I finally bit the bullet and bought the Val Kilmer action figure from the movie Willow.  Then I found a hip, online paper doll artist from Perth, Australia, for our new nativity member, Alexander Edwards, and we had no Robert Cameletti! How did that happen? And while doing that, I decided to upgrade the paper dolls for Gregg Allman and David Geffen.

Anyway, we can see that there are strict boundaries around fandom all the time. And here we come back to Proust. He can go on for pages and pages of happy exuberance about a madeleine in a cup of tea, the passages of the moon or a flower patch. He uses words like bliss and glorious over things like train timetables, steeples and trees.

And although arguably he doesn’t squeal in volume, I would argue he does squeal in the amount of ink dispensed and the emotional particularity he demands from that ink.

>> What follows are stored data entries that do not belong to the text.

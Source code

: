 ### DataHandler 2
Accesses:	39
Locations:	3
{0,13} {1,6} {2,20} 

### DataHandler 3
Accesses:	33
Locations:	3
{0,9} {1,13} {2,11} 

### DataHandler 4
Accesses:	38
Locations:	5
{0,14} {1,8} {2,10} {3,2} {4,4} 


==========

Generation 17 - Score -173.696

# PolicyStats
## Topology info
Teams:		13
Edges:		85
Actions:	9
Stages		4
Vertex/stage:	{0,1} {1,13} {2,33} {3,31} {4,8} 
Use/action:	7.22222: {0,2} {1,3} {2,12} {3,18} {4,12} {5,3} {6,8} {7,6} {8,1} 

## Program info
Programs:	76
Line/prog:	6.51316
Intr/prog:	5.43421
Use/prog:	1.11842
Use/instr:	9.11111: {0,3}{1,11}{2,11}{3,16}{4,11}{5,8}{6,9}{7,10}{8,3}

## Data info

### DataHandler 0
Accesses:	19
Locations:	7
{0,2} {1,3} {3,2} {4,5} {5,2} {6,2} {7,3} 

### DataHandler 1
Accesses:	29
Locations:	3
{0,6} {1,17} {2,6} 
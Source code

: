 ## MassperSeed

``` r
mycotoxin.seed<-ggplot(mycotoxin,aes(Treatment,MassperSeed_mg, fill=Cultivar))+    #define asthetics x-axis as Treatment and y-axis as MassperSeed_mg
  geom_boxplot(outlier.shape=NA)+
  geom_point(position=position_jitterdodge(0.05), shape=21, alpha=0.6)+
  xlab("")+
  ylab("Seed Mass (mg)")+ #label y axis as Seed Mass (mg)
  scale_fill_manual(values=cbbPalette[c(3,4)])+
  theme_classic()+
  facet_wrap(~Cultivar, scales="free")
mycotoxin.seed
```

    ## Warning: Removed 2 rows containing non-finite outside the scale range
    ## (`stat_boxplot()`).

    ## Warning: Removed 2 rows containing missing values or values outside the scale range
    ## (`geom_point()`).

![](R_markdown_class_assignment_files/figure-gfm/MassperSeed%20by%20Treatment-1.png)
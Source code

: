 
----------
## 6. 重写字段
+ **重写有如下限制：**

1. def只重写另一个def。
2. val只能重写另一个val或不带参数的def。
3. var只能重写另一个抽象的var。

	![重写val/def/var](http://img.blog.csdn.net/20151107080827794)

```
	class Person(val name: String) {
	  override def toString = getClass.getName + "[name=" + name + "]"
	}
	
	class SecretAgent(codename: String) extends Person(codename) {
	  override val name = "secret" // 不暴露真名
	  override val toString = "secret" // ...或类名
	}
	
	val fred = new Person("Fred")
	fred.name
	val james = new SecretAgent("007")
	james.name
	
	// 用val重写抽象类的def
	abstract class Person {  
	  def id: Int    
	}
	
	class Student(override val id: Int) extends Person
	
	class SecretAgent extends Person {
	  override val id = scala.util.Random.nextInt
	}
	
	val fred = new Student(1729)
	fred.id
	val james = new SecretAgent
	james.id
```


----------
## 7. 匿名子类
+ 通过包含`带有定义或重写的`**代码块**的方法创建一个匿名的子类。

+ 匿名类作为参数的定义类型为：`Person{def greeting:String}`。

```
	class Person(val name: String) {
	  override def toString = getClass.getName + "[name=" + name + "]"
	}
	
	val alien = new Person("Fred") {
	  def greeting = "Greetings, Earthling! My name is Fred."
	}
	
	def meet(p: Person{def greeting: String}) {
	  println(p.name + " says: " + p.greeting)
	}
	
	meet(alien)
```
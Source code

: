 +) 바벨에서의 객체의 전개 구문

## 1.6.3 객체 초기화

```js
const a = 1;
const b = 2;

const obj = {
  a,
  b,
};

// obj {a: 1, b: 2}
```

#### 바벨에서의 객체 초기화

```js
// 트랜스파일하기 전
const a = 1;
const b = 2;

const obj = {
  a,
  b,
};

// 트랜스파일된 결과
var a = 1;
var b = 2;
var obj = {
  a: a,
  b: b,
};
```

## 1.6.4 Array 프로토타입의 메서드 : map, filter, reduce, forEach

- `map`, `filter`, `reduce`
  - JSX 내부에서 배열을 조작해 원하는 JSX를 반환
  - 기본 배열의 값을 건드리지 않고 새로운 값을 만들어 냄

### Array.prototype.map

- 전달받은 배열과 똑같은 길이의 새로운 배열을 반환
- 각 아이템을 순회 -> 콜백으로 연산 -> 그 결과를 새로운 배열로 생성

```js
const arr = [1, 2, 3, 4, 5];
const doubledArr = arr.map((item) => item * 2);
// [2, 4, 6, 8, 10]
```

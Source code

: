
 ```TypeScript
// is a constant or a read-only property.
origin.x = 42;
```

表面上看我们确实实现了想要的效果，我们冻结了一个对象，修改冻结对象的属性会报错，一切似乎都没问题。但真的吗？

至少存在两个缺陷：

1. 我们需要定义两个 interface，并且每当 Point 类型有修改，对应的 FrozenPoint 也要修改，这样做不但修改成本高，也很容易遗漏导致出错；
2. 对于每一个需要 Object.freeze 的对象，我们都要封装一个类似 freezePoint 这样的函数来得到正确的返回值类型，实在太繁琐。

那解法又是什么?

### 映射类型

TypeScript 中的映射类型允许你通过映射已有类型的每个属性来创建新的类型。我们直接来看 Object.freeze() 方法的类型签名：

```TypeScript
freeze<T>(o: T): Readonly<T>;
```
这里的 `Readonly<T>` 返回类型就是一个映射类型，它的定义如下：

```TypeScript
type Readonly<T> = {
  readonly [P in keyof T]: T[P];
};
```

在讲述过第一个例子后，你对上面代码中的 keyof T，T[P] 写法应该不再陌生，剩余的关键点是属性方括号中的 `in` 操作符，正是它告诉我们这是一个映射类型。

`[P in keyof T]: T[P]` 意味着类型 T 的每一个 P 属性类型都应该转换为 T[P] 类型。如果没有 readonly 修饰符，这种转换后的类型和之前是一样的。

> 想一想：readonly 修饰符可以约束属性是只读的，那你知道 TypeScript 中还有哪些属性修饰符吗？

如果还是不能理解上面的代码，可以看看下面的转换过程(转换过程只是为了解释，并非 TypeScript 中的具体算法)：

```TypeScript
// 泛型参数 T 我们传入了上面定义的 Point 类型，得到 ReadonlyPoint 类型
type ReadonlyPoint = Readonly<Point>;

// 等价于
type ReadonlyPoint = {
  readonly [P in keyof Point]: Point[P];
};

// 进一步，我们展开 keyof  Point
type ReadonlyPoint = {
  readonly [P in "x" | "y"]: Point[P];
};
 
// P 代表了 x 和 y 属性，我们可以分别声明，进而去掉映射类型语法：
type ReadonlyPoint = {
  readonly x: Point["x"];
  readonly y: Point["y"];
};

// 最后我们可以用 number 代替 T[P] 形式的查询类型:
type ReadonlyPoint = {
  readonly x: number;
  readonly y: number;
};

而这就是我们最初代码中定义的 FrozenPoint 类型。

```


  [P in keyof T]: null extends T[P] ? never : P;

Even if you didn’t know Marcel Proust was a gay man, you might consider the long, meandering Proustian sentence feminine just as you may consider the brief, single-syllabled Hemmingway sentences as masculine.  That’s the dichotomy, although it’s inherently unfair (and inaccurate) to both Proust and Hemmingway. Hemmingway famously had his own feminine side and as for Proust, as feminine as any gay man might seem he is still a man.

The dichotomy is false but easy to digest with our primitive ‘othering’ instincts. And intellectual distancing is an armor, which makes straight men particularly good at it. It’s a masculine effort. Women and gay men tend to have less armor, by design or by choice.

In any case, this is my somewhat distanced yet attemptive emotional fan squeal about Proust’s own fan squeal. And such as it is, I value it more dearly than all the nerdy academia of Proustlandia and you’ll have to pry it out of my cold, dead hands.